Joaninha saudosa esqueceu a razão...
O bom tempo passado, onde a dor ancorou,
Viu os fundos de mato onde o grilo chorou,
Esquecido, tristonho, ah que dor coração...

Na verdade tal grilo, a Joaninha esnobou,
Sem saber que o pequeno era grande e chorão,
Insensível Joaninha a viver sempre em vão,
Nunca neste planeta outro grilo encontrou.
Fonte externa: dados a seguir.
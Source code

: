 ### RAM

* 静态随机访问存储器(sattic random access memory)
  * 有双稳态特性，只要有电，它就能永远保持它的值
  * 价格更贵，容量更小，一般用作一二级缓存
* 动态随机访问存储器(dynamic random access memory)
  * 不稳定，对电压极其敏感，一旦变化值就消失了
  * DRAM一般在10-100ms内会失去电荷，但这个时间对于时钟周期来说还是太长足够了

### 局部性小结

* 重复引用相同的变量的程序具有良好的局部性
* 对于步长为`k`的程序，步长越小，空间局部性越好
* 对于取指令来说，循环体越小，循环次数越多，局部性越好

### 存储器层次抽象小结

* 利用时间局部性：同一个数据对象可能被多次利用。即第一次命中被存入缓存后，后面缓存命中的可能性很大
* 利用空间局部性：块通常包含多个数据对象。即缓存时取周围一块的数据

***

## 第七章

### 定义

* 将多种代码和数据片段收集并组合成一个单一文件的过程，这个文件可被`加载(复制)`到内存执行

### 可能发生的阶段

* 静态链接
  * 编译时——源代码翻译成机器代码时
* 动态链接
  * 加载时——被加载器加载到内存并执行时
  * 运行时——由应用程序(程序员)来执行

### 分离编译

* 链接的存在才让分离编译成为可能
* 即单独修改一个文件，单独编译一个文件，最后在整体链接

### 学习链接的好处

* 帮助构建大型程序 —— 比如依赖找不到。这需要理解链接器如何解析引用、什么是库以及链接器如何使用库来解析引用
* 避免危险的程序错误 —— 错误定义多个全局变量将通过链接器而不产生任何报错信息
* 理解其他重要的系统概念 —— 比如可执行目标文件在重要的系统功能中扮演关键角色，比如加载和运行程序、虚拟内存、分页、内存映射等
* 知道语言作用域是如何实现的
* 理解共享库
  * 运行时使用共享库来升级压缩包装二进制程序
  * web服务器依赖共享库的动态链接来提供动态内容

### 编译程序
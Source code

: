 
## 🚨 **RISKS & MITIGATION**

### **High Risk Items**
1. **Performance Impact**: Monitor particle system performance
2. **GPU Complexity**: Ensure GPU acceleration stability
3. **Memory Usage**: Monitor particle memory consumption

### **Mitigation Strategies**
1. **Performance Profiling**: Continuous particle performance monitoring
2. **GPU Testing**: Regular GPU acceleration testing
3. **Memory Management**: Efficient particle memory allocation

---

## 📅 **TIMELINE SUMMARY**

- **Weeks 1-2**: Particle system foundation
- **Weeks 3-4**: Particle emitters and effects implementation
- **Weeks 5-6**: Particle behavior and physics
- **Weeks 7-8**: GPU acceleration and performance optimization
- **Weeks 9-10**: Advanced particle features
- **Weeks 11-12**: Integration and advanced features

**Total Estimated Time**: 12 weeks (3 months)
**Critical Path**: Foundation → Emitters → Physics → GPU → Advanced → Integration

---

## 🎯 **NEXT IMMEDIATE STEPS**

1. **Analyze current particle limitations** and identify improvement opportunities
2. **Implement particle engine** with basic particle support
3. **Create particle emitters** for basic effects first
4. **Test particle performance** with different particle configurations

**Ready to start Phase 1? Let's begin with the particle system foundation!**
Sob o sol das manhãs Joaninha o procura,
E ao cair da tardinha a menina desiste.
Todo o dia outro sol que parece pintura

Olha pelo horizonte a ver se ela ainda insiste.
Só quem sabe onde está o tal grilo sem cura,
Sabe então o que houve e se o mesmo ainda existe...

4 comentários:

Marco A.de Araújo Bueno disse...

Um soneto-quase-fábula; burlesco e intrigante.

Paola Benevides disse...

Fabuloso inseticida, Finholdt!

Rafael Noris disse...

Insetos vivem tão pouco... que a joaninha, e também o grilo, se divirtam antes que a coisa, a vida, acabe...

Bia Pupin disse...

Que saudade da minha infância!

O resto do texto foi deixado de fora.